Of course I downloaded gnuplot before trying this, and set up the command line so that the module would find it successfully when called at the command line. What I didn't realise until I read the documentation was that by default this module outputs a PS file, then converts that PS file to the file format you want (i.e., PNG) using a third-party image manipulation program called ImageMagick. Chart::Gnuplot doesn't go out of its way to tell you if ImageMagick isn't installed. It just blindly calls convert at the command line and assumes that this will work:

my $convert = 'convert';
...
my $cmd = "$convert -rotate 90 $temp $temp".".$imgfmt 2>&1";

On Linux, convert is the image conversion program which comes with ImageMagick.

On Windows, of course, convert is a command for converting FAT and FAT32 volumes to NTFS.

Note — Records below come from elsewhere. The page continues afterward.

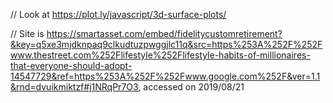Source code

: // Look at https://plot.ly/javascript/3d-surface-plots/

// Site is https://smartasset.com/embed/fidelitycustomretirement?&key=q5xe3mjdknpaq9clkudtuzpwggjlc11q&src=https%253A%252F%252Fwww.thestreet.com%252Flifestyle%252Flifestyle-habits-of-millionaires-that-everyone-should-adopt-14547729&ref=https%253A%252F%252Fwww.google.com%252F&ver=1.1&rnd=dvuikmiktzf#j1NRqPr7O3, accessed on 2019/08/21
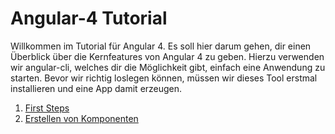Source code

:# Angular-4 Tutorial

Willkommen im Tutorial für Angular 4. Es soll hier darum gehen, dir einen Überblick über die Kernfeatures von Angular 4 zu geben. Hierzu verwenden wir angular-cli, welches dir die Möglichkeit gibt, einfach eine Anwendung zu starten. Bevor wir richtig loslegen können, müssen wir dieses Tool erstmal installieren und eine App damit erzeugen.

1. [First Steps](https://github.com/ElliDy/angular4-discogs/blob/master/01%20First%20steps.md)
1. [Erstellen von Komponenten]()
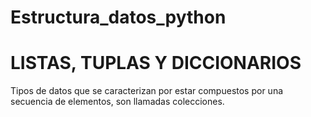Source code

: # Estructura_datos_python

# LISTAS, TUPLAS Y DICCIONARIOS

Tipos de datos que se caracterizan por estar compuestos por una secuencia de elementos, son llamadas colecciones. 
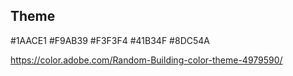 ## Theme

#1AACE1
#F9AB39
#F3F3F4
#41B34F
#8DC54A

https://color.adobe.com/Random-Building-color-theme-4979590/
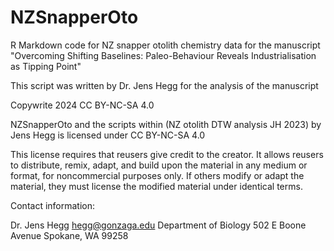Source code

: # NZSnapperOto
R Markdown code for NZ snapper otolith chemistry data for the manuscript "Overcoming Shifting Baselines: Paleo-Behaviour Reveals Industrialisation as Tipping Point"

This script was written by Dr. Jens Hegg for the analysis of the manuscript

Copywrite 2024 CC BY-NC-SA 4.0

NZSnapperOto and the scripts within (NZ otolith DTW analysis JH 2023) by Jens Hegg is licensed under CC BY-NC-SA 4.0 

This license requires that reusers give credit to the creator. It allows reusers to distribute, remix, adapt, and build upon the material in any medium or format, for noncommercial purposes only. If others modify or adapt the material, they must license the modified material under identical terms.

Contact information:

Dr. Jens Hegg
hegg@gonzaga.edu
Department of Biology
502 E Boone Avenue
Spokane, WA 99258
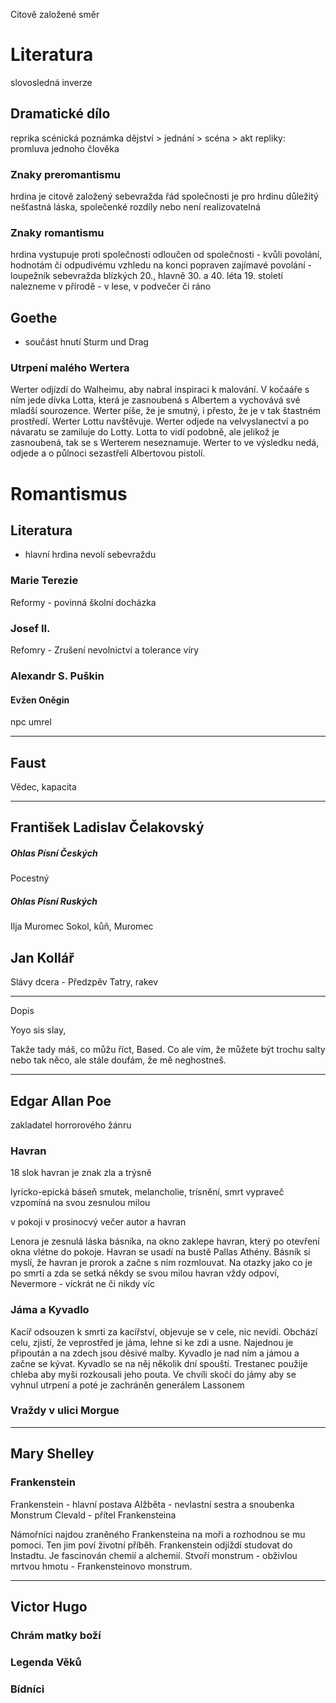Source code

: Citově založené směr

# Literatura
slovosledná inverze


## Dramatické dílo
reprika
scénická poznámka
dějství > jednání > scéna > akt
repliky: promluva jednoho člověka


### Znaky preromantismu
hrdina je citově založený
sebevražda
řád společnosti je pro hrdinu důležitý
nešťastná láska, společenké rozdíly nebo není realizovatelná


### Znaky romantismu
hrdina vystupuje proti společnosti
odloučen od společnosti - kvůli povolání, hodnotám či odpudivému vzhledu
na konci popraven
zajímavé povolání - loupežník
sebevražda blízkých
20., hlavně 30. a 40. léta 19. století
nalezneme v přírodě - v lese, v podvečer či ráno


## Goethe
- součást hnutí Sturm und Drag 


### Utrpení malého Wertera
Werter odjízdí do Walheimu, aby nabral inspiraci k malování. V kočaáře s ním jede dívka Lotta, která je zasnoubená s Albertem a vychovává své mladší sourozence. Werter píše, že je smutný, i přesto, že je v tak štastném prostředí. Werter Lottu navštěvuje. Werter odjede na velvyslanectví a po návaratu se zamiluje do Lotty. Lotta to vidí podobně, ale jelikož je zasnoubená, tak se s Werterem neseznamuje. Werter to ve výsledku nedá, odjede a o půlnoci sezastřelí Albertovou pistolí. 

# Romantismus

## Literatura
- hlavní hrdina nevolí sebevraždu



### Marie Terezie
Reformy - povinná školní docházka

### Josef II.
Refomry - Zrušení nevolnictví a tolerance víry

### Alexandr S. Puškin
#### Evžen Oněgin
npc umrel


---


## Faust
Vědec, kapacita



---

## František Ladislav Čelakovský

##### Ohlas Písní Českých
Pocestný



##### Ohlas Písní Ruských
Ilja Muromec 
Sokol, kůň, Muromec


## Jan Kollář
Slávy dcera - Předzpěv
Tatry, rakev 

---

Dopis

Yoyo sis slay,

Takže tady máš, co můžu říct, Based. Co ale vím, že můžete být trochu salty nebo tak něco, ale stále doufám, že mě neghostneš.

---

## Edgar Allan Poe
zakladatel horrorového žánru
### Havran
18 slok
havran je znak zla a trýsně

lyricko-epická báseň
smutek, melancholie, trísnění, smrt
vypraveč vzpomíná na svou zesnulou milou


v pokoji v prosinocvý večer
autor a havran

Lenora je zesnulá láska básníka, na okno zaklepe havran, který po otevření okna vlétne do pokoje. Havran se usadí na bustě Pallas Athény. Básník si myslí, že havran je prorok a začne s ním rozmlouvat.  Na otazky jako co je po smrti a zda se setká někdy se svou milou havran vždy odpoví, Nevermore - víckrát ne či nikdy víc

### Jáma a Kyvadlo

Kacíř odsouzen k smrti za kacířství, objevuje se v cele, nic nevidí. Obchází celu, zjistí, že veprostřed je jáma, lehne si ke zdi a usne. Najednou je připoután a na zdech jsou děsivé malby. Kyvadlo je nad ním a jámou a začne se kývat. Kyvadlo se na něj několik dní spouští. Trestanec použije chleba aby myši rozkousali jeho pouta. Ve chvíli skočí do jámy aby se vyhnul utrpení a poté je zachráněn generálem Lassonem


### Vraždy v ulici Morgue



---


## Mary Shelley
### Frankenstein

Frankenstein - hlavní postava
Alžběta - nevlastní sestra a snoubenka
Monstrum 
Clevald - přítel Frankensteina

Námořníci najdou zraněného Frankensteina na moři a rozhodnou se mu pomoci. Ten jim poví životní příběh.
Frankenstein odjíždí studovat do Instadtu. Je fascinován chemií a alchemií. Stvoří monstrum - obživlou mrtvou hmotu - Frankensteinovo monstrum. 



----

## Victor Hugo

### Chrám matky boží

### Legenda Věků

### Bídníci
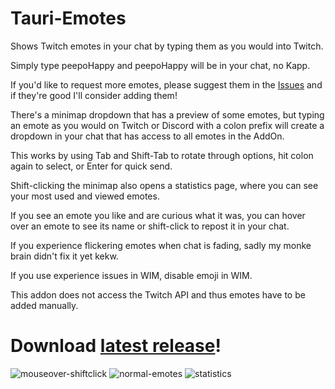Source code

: # Tauri-Emotes
Shows Twitch emotes in your chat by typing them as you would into Twitch.

Simply type peepoHappy and peepoHappy will be in your chat, no Kapp.

 

If you'd like to request more emotes, please suggest them in the [Issues](https://github.com/MrUnstable/TauriEmotes/issues) and if they're good I'll consider adding them!

 

There's a minimap dropdown that has a preview of some emotes, but typing an emote as you would on Twitch or Discord with a colon prefix will create a dropdown in your chat that has access to all emotes in the AddOn.

This works by using Tab and Shift-Tab to rotate through options, hit colon again to select, or Enter for quick send.
 

Shift-clicking the minimap also opens a statistics page, where you can see your most used and viewed emotes.

If you see an emote you like and are curious what it was, you can hover over an emote to see its name or shift-click to repost it in your chat.

  

If you experience flickering emotes when chat is fading, sadly my monke brain didn't fix it yet kekw.

If you use experience issues in WIM, disable emoji in WIM.


This addon does not access the Twitch API and thus emotes have to be added manually. 
# Download [latest release](https://github.com/MrUnstable/TauriEmotes/releases/)!
![mouseover-shiftclick](https://github.com/user-attachments/assets/32b78e42-20c9-4cb8-8544-13916d86eb17)
![normal-emotes](https://github.com/user-attachments/assets/8caae7b8-2dd4-4809-83ed-795cfe96890e)
![statistics](https://github.com/user-attachments/assets/f3d871b3-fd47-4ab4-a7af-c2430354416b)

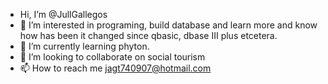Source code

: - Hi, I’m @JullGallegos
- 👀 I’m interested in programing, build database and learn more and  know how has been  it changed since qbasic, dbase III plus etcetera.
- 🌱 I’m currently learning phyton.
- 💞️ I’m looking to collaborate on social tourism 
- 📫 How to reach me jagt740907@hotmail.com

<!---
JullGallegos/JullGallegos is a ✨ special ✨ repository because its `README.md` (this file) appears on your GitHub profile.
You can click the Preview link to take a look at your changes.
--->
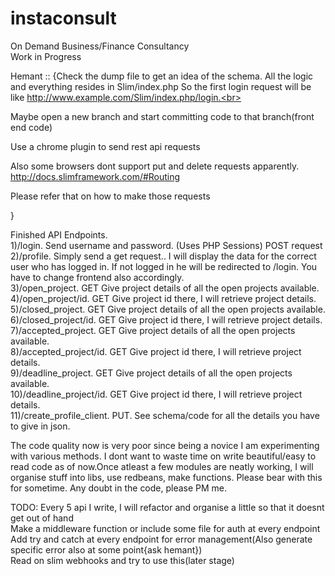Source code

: # instaconsult
On Demand Business/Finance Consultancy<br>
Work in Progress<br>


Hemant :: {Check the dump file to get an idea of the schema. All the logic and everything resides in Slim/index.php
 So the first login request will be like http://www.example.com/Slim/index.php/login.<br>

 Maybe open a new branch and start committing code to that branch(front end code)<br>

 Use a chrome plugin to send rest api requests<br>

 Also some browsers dont support put and delete requests apparently. http://docs.slimframework.com/#Routing<br>

 Please refer that on how to make those requests<br>



 }



Finished API Endpoints.<br>
1)/login. Send username and password.   (Uses PHP Sessions) POST request<br>
2)/profile. Simply send a get request.. I will display the data for the correct user who has logged in. If not logged in he will be redirected to /login. You have to change frontend also accordingly.<br>
3)/open_project. GET Give project details of all the open projects available.<br>
4)/open_project/id. GET Give project id there, I will retrieve project details.<br>
5)/closed_project. GET Give project details of all the open projects available.<br>
6)/closed_project/id. GET Give project id there, I will retrieve project details.<br>
7)/accepted_project. GET Give project details of all the open projects available.<br>
8)/accepted_project/id. GET Give project id there, I will retrieve project details.<br>
9)/deadline_project. GET Give project details of all the open projects available.<br>
10)/deadline_project/id. GET Give project id there, I will retrieve project details.<br>
11)/create_profile_client. PUT. See schema/code for all the details you have to give in json.<br>


The code quality now is very poor since being a novice I am experimenting with various methods. I dont want to waste time on write beautiful/easy to read code as of now.Once atleast a few modules are neatly working, I will organise stuff into libs, use redbeans, make functions. Please bear with this for sometime. Any doubt in the code, please PM me.


TODO:
Every 5 api I write, I will refactor and organise a little so that it doesnt get out of hand<br>
Make a middleware function or include some file for auth at every endpoint<br>
Add try and catch at every endpoint for error management(Also generate specific error also at some point{ask hemant})<br>
Read on slim webhooks and try to use this(later stage)<br>
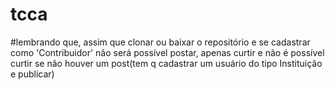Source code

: # tcca

#lembrando que, assim que clonar ou baixar o repositório e se cadastrar como 'Contribuidor' não será possível postar, apenas curtir e não é possível curtir se não houver um post(tem q cadastrar um usuário do tipo Instituição e publicar)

Now you can see where that absolutely maddening and inscrutable error, "Invalid Parameter - 90", comes from. The "-rotate 90" parameter is meaningless to Windows convert, and it is Windows convert which emits the error. You would be forgiven for not knowing that this program was ever being invoked, of course. Last time I checked, gnuplot was perfectly capable of outputting PNGs.

To fix this, you need to download and install ImageMagick (which runs to a whopping 41.9MB and there's no portable 64-bit version) and set $chart->convert("C:\...\convert.exe"); so that it knows where to find the program.

I still haven't got it to work yet:

...
convert.exe: Postscript delegate failed `C:...Tempp_PRwRJnYzplot.tmp': No such file or directory @ error/ps.c/ReadPSImage/806.

I may just bite the bullet and figure out how to pass commands directly to gnuplot. (gnuplot has online documentation, right? Well, there's a 2MB PDF you can download. So, no.)

Update

Oh wait! "gswin32c.exe is installed on your computer when you install Ghostscript. Ghostscript is required by ImageMagick to interpret Postscript and PDF image files." And Ghostscript is another 14.9MB and not available in a portable form. It seems to have finally worked, though.

What is up with programs requiring other programs to work correctly but not telling you so?